突然、何体かのネクロモートの動きが止まった。まるで、見えない何かに捕まったかのように。そこに砲弾がブチ込まれ、大破して墜落した。
またある機体は、勝手に装甲がひしゃげてコアを潰され、機能停止してしまう。イレーナには何が起きているのか分からなかったが、他の者には分かっていた。
「みんなー、助けに来たですよー。怪我してる子はいるかなー? いたら下に運んであげるねー」
「キャー! 隊長が来てくれたわ! おかげで助かりましたぁ、トワイアキャプテン!」
「いつ見ても惚れ惚れしちゃう強力ですよ、隊長の念動力魔法! ネクロモートがあんな簡単にペチャンコになっちゃうんですもの!」
念動力を使い、ネクロモート同士をぶつけ合わせて破壊したり大砲の的にしてしまうトワイア。彼が来てから五分もしないうちに、死の天使は全滅してしまうことに。
負傷者がいないか声をかける少年に、テラスで戦っていた魔女たちの黄色い声が飛ぶ。よく見ると、何人かは『I❤トワイア』という刺繍が施された腕章を身に着けている。
「ジュディ、あの魔女たちが着けてるのなんすか?」
「アレか、トワイア隊長の親衛隊兼ファンクラブ会員の証なんだと。アレを着けてる奴ら、クッソ強いんだぜ」
「隊長の役に立とうって、士気が凄い高いって話を聞いたわ。シゼル隊長指揮下の私とジュディみたいにね」
「は、はあ。どこの世界にも、モテるショタっているんすね……」
親衛隊の魔女たちに纏わり付かれ、賞賛の嵐を浴びつつ揉みくちゃにされるトワイアを見ながらイレーナたちはそんな話をする。
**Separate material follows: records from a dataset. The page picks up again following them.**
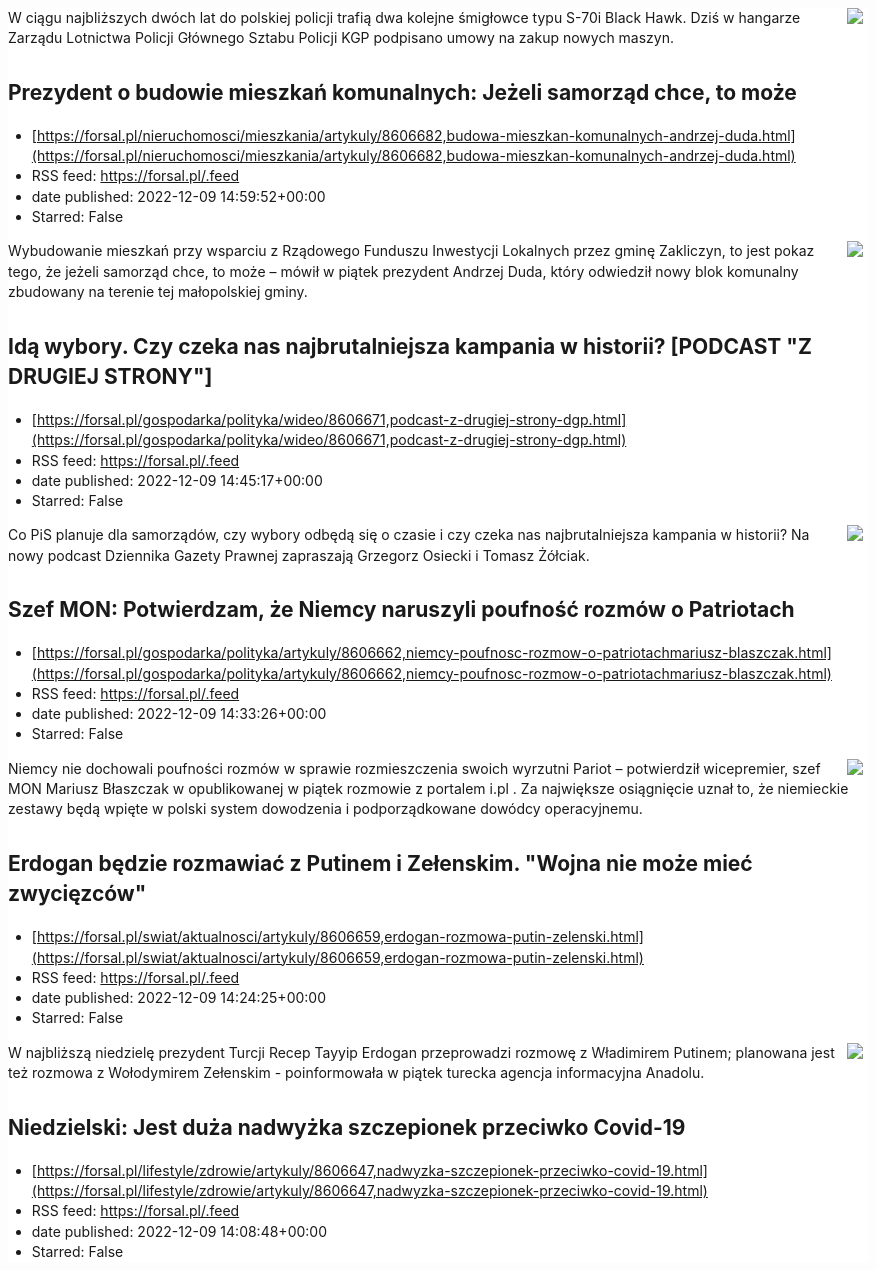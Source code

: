 <img align="right" hspace="5" src="https://ocdn.eu/pulscms-transforms/1/sfZktkuTURBXy8yNDNhMGE0Zi0xN2Y0LTQ2MWEtYWY3OS0zOGY3MDczMmIyNTIuanBlZ5GTBc0BHcyg" />W ciągu najbliższych dwóch lat do polskiej policji trafią dwa kolejne śmigłowce typu S-70i Black Hawk. Dziś w hangarze Zarządu Lotnictwa Policji Głównego Sztabu Policji KGP podpisano umowy na zakup nowych maszyn.

## Prezydent o budowie mieszkań komunalnych: Jeżeli samorząd chce, to może
 - [https://forsal.pl/nieruchomosci/mieszkania/artykuly/8606682,budowa-mieszkan-komunalnych-andrzej-duda.html](https://forsal.pl/nieruchomosci/mieszkania/artykuly/8606682,budowa-mieszkan-komunalnych-andrzej-duda.html)
 - RSS feed: https://forsal.pl/.feed
 - date published: 2022-12-09 14:59:52+00:00
 - Starred: False

<img align="right" hspace="5" src="https://ocdn.eu/pulscms-transforms/1/SkIktkuTURBXy80ODdhZjExOS1mNTkwLTRlYmEtYjRhYS03NDg4NTgyZWY3MmYuanBlZ5GTBc0BHcyg" />Wybudowanie mieszkań przy wsparciu z Rządowego Funduszu Inwestycji Lokalnych przez gminę Zakliczyn, to jest pokaz tego, że jeżeli samorząd chce, to może – mówił w piątek prezydent Andrzej Duda, który odwiedził nowy blok komunalny zbudowany na terenie tej małopolskiej gminy.

## Idą wybory. Czy czeka nas najbrutalniejsza kampania w historii? [PODCAST "Z DRUGIEJ STRONY"]
 - [https://forsal.pl/gospodarka/polityka/wideo/8606671,podcast-z-drugiej-strony-dgp.html](https://forsal.pl/gospodarka/polityka/wideo/8606671,podcast-z-drugiej-strony-dgp.html)
 - RSS feed: https://forsal.pl/.feed
 - date published: 2022-12-09 14:45:17+00:00
 - Starred: False

<img align="right" hspace="5" src="https://ocdn.eu/pulscms-transforms/1/iPDktktTURBXy84NTVjY2I0NS00MjgyLTQwMDUtYmU3NC0xYjgzMWYyN2NlOGEucG5nkZMFzQEdzKA" />Co PiS planuje dla samorządów, czy wybory odbędą się o czasie i czy czeka nas najbrutalniejsza kampania w historii? Na nowy podcast Dziennika Gazety Prawnej zapraszają Grzegorz Osiecki i Tomasz Żółciak.

## Szef MON: Potwierdzam, że Niemcy naruszyli poufność rozmów o Patriotach
 - [https://forsal.pl/gospodarka/polityka/artykuly/8606662,niemcy-poufnosc-rozmow-o-patriotachmariusz-blaszczak.html](https://forsal.pl/gospodarka/polityka/artykuly/8606662,niemcy-poufnosc-rozmow-o-patriotachmariusz-blaszczak.html)
 - RSS feed: https://forsal.pl/.feed
 - date published: 2022-12-09 14:33:26+00:00
 - Starred: False

<img align="right" hspace="5" src="https://ocdn.eu/pulscms-transforms/1/Y2IktkuTURBXy81MmU4MTcxMy00ZDQ0LTQzZjAtODhkNy03NjY3MTQwMDQzMzEuanBlZ5GTBc0BHcyg" />Niemcy nie dochowali poufności rozmów w sprawie rozmieszczenia swoich wyrzutni Pariot – potwierdził wicepremier, szef MON Mariusz Błaszczak w opublikowanej w piątek rozmowie z portalem i.pl . Za największe osiągnięcie uznał to, że niemieckie zestawy będą wpięte w polski system dowodzenia i podporządkowane dowódcy operacyjnemu.

## Erdogan będzie rozmawiać z Putinem i Zełenskim. "Wojna nie może mieć zwycięzców"
 - [https://forsal.pl/swiat/aktualnosci/artykuly/8606659,erdogan-rozmowa-putin-zelenski.html](https://forsal.pl/swiat/aktualnosci/artykuly/8606659,erdogan-rozmowa-putin-zelenski.html)
 - RSS feed: https://forsal.pl/.feed
 - date published: 2022-12-09 14:24:25+00:00
 - Starred: False

<img align="right" hspace="5" src="https://ocdn.eu/pulscms-transforms/1/bTqktkuTURBXy9mOGY5OWM0ZS1kMjgzLTQzMGUtYjVlYS04NmZhMzVhZDc1YzMuanBlZ5GTBc0BHcyg" />W najbliższą niedzielę prezydent Turcji Recep Tayyip Erdogan przeprowadzi rozmowę z Władimirem Putinem; planowana jest też rozmowa z Wołodymirem Zełenskim - poinformowała w piątek turecka agencja informacyjna Anadolu.

## Niedzielski: Jest duża nadwyżka szczepionek przeciwko Covid-19
 - [https://forsal.pl/lifestyle/zdrowie/artykuly/8606647,nadwyzka-szczepionek-przeciwko-covid-19.html](https://forsal.pl/lifestyle/zdrowie/artykuly/8606647,nadwyzka-szczepionek-przeciwko-covid-19.html)
 - RSS feed: https://forsal.pl/.feed
 - date published: 2022-12-09 14:08:48+00:00
 - Starred: False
目を回しているトワイアに、アンネローゼに猫可愛がりされている時のフィルの姿が重なって見えたイレーナは吹き出してしまう。
「どした、いきなり笑い出して」
「いや、なんでもないっす。ちょっと個人的に……ぷふっ」
「ひゃー、誰かたーすーけーてー! めーがーまーわーるー!」
肩を奮わせるイレーナと、彼女を見て首を傾げるサラとジュディ。そんな彼女らの側で、トワイアがヘルプコールを発していた。